- **Task brief**:
Tell me how many lines of the entries below include the string "shell", and give only the number.

- **Information given**:
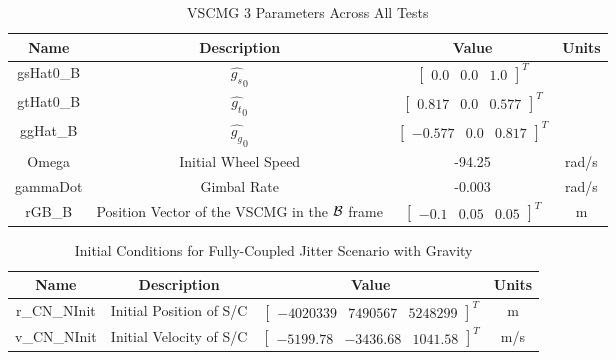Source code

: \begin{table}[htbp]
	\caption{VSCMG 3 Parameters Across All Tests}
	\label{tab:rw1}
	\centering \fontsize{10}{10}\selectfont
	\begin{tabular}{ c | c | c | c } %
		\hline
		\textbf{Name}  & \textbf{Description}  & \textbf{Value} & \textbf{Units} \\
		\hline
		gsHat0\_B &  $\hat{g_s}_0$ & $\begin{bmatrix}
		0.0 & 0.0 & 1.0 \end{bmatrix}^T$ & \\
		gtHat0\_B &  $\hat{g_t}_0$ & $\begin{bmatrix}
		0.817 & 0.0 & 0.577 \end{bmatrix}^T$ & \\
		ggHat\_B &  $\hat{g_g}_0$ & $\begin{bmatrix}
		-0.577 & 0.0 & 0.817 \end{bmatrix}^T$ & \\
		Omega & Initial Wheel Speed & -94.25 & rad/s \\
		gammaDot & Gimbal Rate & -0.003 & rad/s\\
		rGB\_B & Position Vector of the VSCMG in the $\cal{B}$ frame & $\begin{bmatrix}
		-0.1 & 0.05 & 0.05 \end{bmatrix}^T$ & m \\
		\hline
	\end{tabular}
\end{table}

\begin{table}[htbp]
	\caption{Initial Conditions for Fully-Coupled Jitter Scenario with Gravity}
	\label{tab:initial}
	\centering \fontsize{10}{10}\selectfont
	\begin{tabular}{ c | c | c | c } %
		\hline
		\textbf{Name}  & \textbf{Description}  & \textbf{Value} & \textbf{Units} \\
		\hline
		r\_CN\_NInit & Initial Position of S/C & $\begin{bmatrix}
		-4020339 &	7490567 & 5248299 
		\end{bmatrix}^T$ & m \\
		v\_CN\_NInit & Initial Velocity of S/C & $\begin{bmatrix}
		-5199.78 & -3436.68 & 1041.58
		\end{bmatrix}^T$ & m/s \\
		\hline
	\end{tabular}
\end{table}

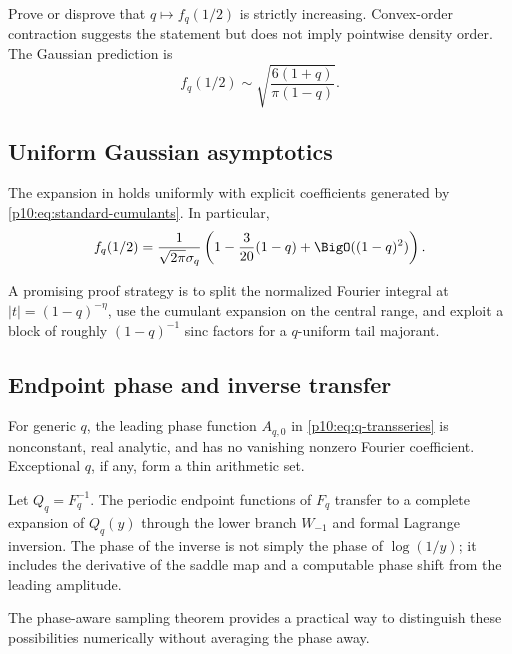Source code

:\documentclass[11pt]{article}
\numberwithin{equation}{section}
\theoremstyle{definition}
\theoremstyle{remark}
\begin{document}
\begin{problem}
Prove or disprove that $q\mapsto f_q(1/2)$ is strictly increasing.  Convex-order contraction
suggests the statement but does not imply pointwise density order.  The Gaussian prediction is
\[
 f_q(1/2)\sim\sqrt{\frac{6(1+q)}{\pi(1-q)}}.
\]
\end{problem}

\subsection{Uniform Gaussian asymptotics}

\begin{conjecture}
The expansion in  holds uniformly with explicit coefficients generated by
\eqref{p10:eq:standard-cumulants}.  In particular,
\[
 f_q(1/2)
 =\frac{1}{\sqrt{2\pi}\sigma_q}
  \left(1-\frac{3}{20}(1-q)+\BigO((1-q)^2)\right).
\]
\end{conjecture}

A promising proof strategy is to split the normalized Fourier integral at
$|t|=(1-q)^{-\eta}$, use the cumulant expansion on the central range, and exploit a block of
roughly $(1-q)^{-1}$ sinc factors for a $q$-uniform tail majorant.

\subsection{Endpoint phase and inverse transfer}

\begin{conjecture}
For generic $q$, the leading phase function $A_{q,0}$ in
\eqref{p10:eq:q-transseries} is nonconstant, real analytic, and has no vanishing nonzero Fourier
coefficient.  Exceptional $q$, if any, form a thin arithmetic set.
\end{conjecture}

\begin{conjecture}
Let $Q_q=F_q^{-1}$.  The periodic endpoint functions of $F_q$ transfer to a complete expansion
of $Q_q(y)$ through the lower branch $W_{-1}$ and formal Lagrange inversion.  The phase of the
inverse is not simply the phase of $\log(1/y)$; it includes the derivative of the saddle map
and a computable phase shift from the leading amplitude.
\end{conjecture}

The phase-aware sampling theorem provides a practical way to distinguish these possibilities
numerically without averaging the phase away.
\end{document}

* * *

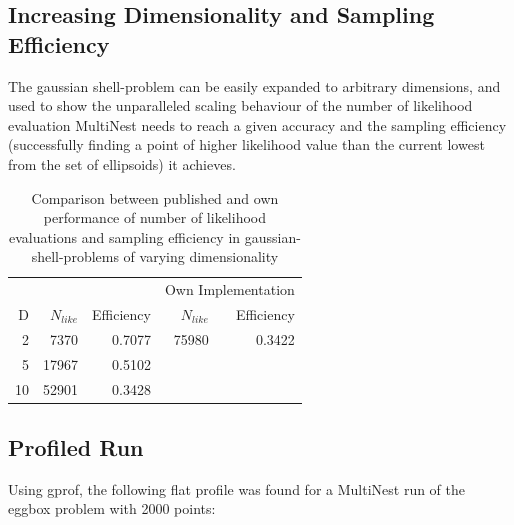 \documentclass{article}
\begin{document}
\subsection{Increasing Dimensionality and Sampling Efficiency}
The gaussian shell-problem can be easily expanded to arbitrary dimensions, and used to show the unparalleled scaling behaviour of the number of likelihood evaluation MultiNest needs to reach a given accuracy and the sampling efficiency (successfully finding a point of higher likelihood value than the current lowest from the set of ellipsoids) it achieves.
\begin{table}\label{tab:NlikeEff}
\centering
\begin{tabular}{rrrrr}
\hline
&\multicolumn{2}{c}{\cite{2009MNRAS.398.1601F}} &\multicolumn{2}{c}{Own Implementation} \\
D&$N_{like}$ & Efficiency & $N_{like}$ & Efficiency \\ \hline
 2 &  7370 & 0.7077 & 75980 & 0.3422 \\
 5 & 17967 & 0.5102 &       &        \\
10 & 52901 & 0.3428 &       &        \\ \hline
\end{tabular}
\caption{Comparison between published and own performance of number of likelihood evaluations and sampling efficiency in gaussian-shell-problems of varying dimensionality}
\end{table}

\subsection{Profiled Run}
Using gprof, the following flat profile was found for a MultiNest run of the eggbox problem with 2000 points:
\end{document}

- **Task output**:
2